Return only those lines of the listing in which "intervals" appears.
_ _ _ _
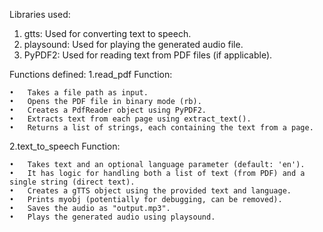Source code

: Libraries used:
  1.	gtts: Used for converting text to speech.
  2.	playsound: Used for playing the generated audio file.
  3.	PyPDF2: Used for reading text from PDF files (if applicable).

Functions defined:
  1.read_pdf Function:
  
    •	Takes a file path as input.
    •	Opens the PDF file in binary mode (rb).
    •	Creates a PdfReader object using PyPDF2.
    •	Extracts text from each page using extract_text().
    •	Returns a list of strings, each containing the text from a page.
  
  2.text_to_speech Function:
  
    •	Takes text and an optional language parameter (default: 'en').
    •	It has logic for handling both a list of text (from PDF) and a single string (direct text).
    •	Creates a gTTS object using the provided text and language.
    •	Prints myobj (potentially for debugging, can be removed).
    •	Saves the audio as "output.mp3".
    •	Plays the generated audio using playsound.
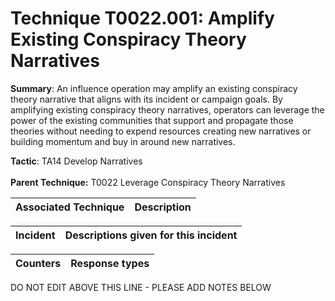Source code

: # Technique T0022.001: Amplify Existing Conspiracy Theory Narratives

**Summary**: An influence operation may amplify an existing conspiracy theory narrative that aligns with its incident or campaign goals. By amplifying existing conspiracy theory narratives, operators can leverage the power of the existing communities that support and propagate those theories without needing to expend resources creating new narratives or building momentum and buy in around new narratives.

**Tactic**: TA14 Develop Narratives <br><br>**Parent Technique:** T0022 Leverage Conspiracy Theory Narratives


| Associated Technique | Description |
| --------- | ------------------------- |



| Incident | Descriptions given for this incident |
| -------- | -------------------- |



| Counters | Response types |
| -------- | -------------- |


DO NOT EDIT ABOVE THIS LINE - PLEASE ADD NOTES BELOW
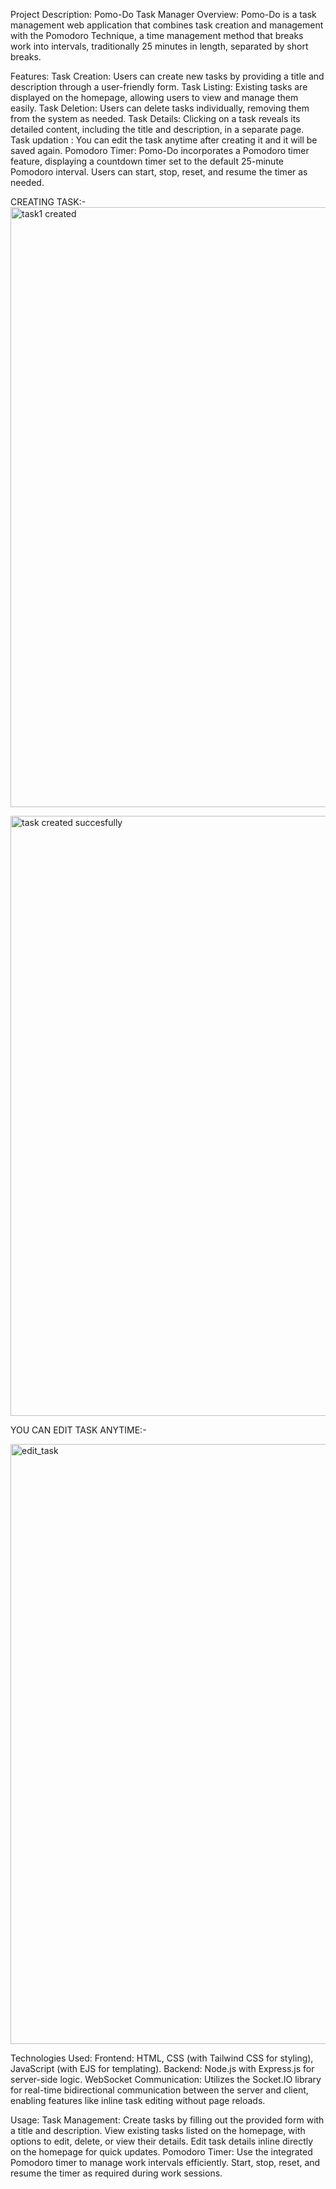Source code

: 

Project Description: Pomo-Do Task Manager
Overview:
Pomo-Do is a task management web application that combines task creation and management with the Pomodoro Technique, a time management method that breaks work into intervals, traditionally 25 minutes in length, separated by short breaks.

Features:
Task Creation: Users can create new tasks by providing a title and description through a user-friendly form.
Task Listing: Existing tasks are displayed on the homepage, allowing users to view and manage them easily.
Task Deletion: Users can delete tasks individually, removing them from the system as needed.
Task Details: Clicking on a task reveals its detailed content, including the title and description, in a separate page.
Task updation : You can edit the task anytime after creating it and it will be saved again.
Pomodoro Timer: Pomo-Do incorporates a Pomodoro timer feature, displaying a countdown timer set to the default 25-minute Pomodoro interval. Users can start, stop, reset, and resume the timer as needed.




CREATING TASK:-
<img width="960" alt="task1 created" src="https://github.com/realpriyanshu/POMO-DO/assets/132220719/b05c17af-10d2-4667-a49f-43840133727e">


<img width="960" alt="task created succesfully" src="https://github.com/realpriyanshu/POMO-DO/assets/132220719/55913465-11ab-4961-991e-079996e3f454">

  YOU CAN EDIT TASK ANYTIME:-

<img width="960" alt="edit_task" src="https://github.com/realpriyanshu/POMO-DO/assets/132220719/8fe2f3e0-4d15-4bb2-a662-2ce314410404">


Technologies Used:
Frontend: HTML, CSS (with Tailwind CSS for styling), JavaScript (with EJS for templating).
Backend: Node.js with Express.js for server-side logic.
WebSocket Communication: Utilizes the Socket.IO library for real-time bidirectional communication between the server and client, enabling features like inline task editing without page reloads.


Usage:
Task Management:
Create tasks by filling out the provided form with a title and description.
View existing tasks listed on the homepage, with options to edit, delete, or view their details.
Edit task details inline directly on the homepage for quick updates.
Pomodoro Timer:
Use the integrated Pomodoro timer to manage work intervals efficiently.
Start, stop, reset, and resume the timer as required during work sessions.
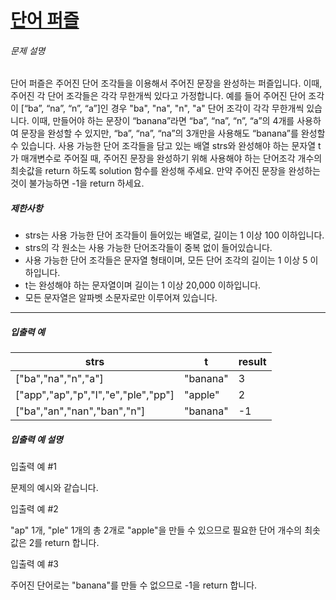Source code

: # [단어 퍼즐](https://school.programmers.co.kr/learn/courses/30/lessons/12983)


###### 문제 설명


단어 퍼즐은 주어진 단어 조각들을 이용해서 주어진 문장을 완성하는 퍼즐입니다. 이때, 주어진 각 단어 조각들은 각각 무한개씩 있다고 가정합니다. 예를 들어 주어진 단어 조각이 \[“ba”, “na”, “n”, “a”]인 경우 "ba", "na", "n", "a" 단어 조각이 각각 무한개씩 있습니다. 이때, 만들어야 하는 문장이 “banana”라면 “ba”, “na”, “n”, “a”의 4개를 사용하여 문장을 완성할 수 있지만, “ba”, “na”, “na”의 3개만을 사용해도 “banana”를 완성할 수 있습니다. 사용 가능한 단어 조각들을 담고 있는 배열 strs와 완성해야 하는 문자열 t가 매개변수로 주어질 때, 주어진 문장을 완성하기 위해 사용해야 하는 단어조각 개수의 최솟값을 return 하도록 solution 함수를 완성해 주세요. 만약 주어진 문장을 완성하는 것이 불가능하면 \-1을 return 하세요.


##### 제한사항


* strs는 사용 가능한 단어 조각들이 들어있는 배열로, 길이는 1 이상 100 이하입니다.
* strs의 각 원소는 사용 가능한 단어조각들이 중복 없이 들어있습니다.
* 사용 가능한 단어 조각들은 문자열 형태이며, 모든 단어 조각의 길이는 1 이상 5 이하입니다.
* t는 완성해야 하는 문자열이며 길이는 1 이상 20,000 이하입니다.
* 모든 문자열은 알파벳 소문자로만 이루어져 있습니다.




---


##### 입출력 예




| strs | t | result |
| --- | --- | --- |
| \["ba","na","n","a"] | "banana" | 3 |
| \["app","ap","p","l","e","ple","pp"] | "apple" | 2 |
| \["ba","an","nan","ban","n"] | "banana" | \-1 |


##### 입출력 예 설명


입출력 예 \#1  

문제의 예시와 같습니다.


입출력 예 \#2  

"ap" 1개, "ple" 1개의 총 2개로 "apple"을 만들 수 있으므로 필요한 단어 개수의 최솟값은 2를 return 합니다.


입출력 예 \#3  

주어진 단어로는 "banana"를 만들 수 없으므로 \-1을 return 합니다.



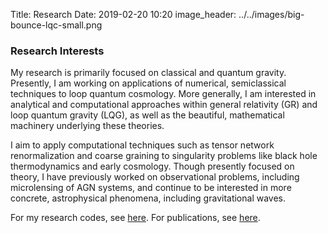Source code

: Title: Research
Date: 2019-02-20 10:20
image_header: ../../images/big-bounce-lqc-small.png


### Research Interests
My research is primarily focused on classical and quantum gravity. Presently, I am working on 
applications of numerical, semiclassical techniques to loop quantum cosmology. More generally, I am 
interested in analytical and computational approaches within general relativity (GR) and 
loop quantum gravity (LQG), as well as the beautiful, mathematical machinery underlying these theories.  

I aim to apply computational techniques such as tensor network renormalization and coarse 
graining to singularity problems like black hole thermodynamics and early cosmology. Though presently 
focused on theory, I have previously worked on observational problems, including microlensing of 
AGN systems, and continue to be interested in more concrete, astrophysical phenomena, including
gravitational waves. 

For my research codes, see [here](/pages/code). For publications, see [here](/pages/publications).

<br>
<br>
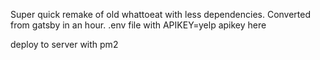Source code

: Super quick remake of old whattoeat with less dependencies. Converted from gatsby in an hour.
.env file with APIKEY=yelp apikey here

deploy to server with pm2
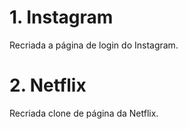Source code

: # 1. Instagram

Recriada a página de login do Instagram.



# 2. Netflix

Recriada clone de página da Netflix.

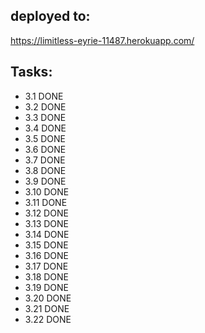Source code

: deployed to:
------------
https://limitless-eyrie-11487.herokuapp.com/

Tasks:
------
- 3.1 DONE
- 3.2 DONE
- 3.3 DONE
- 3.4 DONE
- 3.5 DONE
- 3.6 DONE
- 3.7 DONE
- 3.8 DONE
- 3.9 DONE
- 3.10 DONE
- 3.11 DONE
- 3.12 DONE
- 3.13 DONE
- 3.14 DONE
- 3.15 DONE
- 3.16 DONE
- 3.17 DONE
- 3.18 DONE
- 3.19 DONE
- 3.20 DONE
- 3.21 DONE
- 3.22 DONE
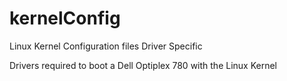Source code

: # kernelConfig
Linux Kernel Configuration files Driver Specific

Drivers required to boot a Dell Optiplex 780 with the Linux Kernel
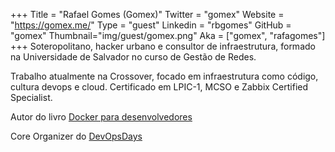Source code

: +++
Title = "Rafael Gomes (Gomex)"
Twitter = "gomex"
Website = "https://gomex.me/"
Type = "guest"
Linkedin = "rbgomes"
GitHub = "gomex"
Thumbnail="img/guest/gomex.png"
Aka = ["gomex", "rafagomes"]
+++
Soteropolitano, hacker urbano e consultor de infraestrutura, formado na Universidade de Salvador no curso de Gestão de Redes.

Trabalho atualmente na Crossover, focado em infraestrutura como código, cultura devops e cloud. Certificado em LPIC-1, MCSO e Zabbix Certified Specialist. 

Autor do livro [Docker para desenvolvedores](https://leanpub.com/dockerparadesenvolvedores)

Core Organizer do [DevOpsDays](https://www.devopsdays.org/about/)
_ _ _ _
> **Reply to the task**:
Pomo-Do is a task management web application that combines task creation and management with the Pomodoro Technique, a time management method that breaks work into intervals, traditionally 25 minutes in length, separated by short breaks.
Use the integrated Pomodoro timer to manage work intervals efficiently.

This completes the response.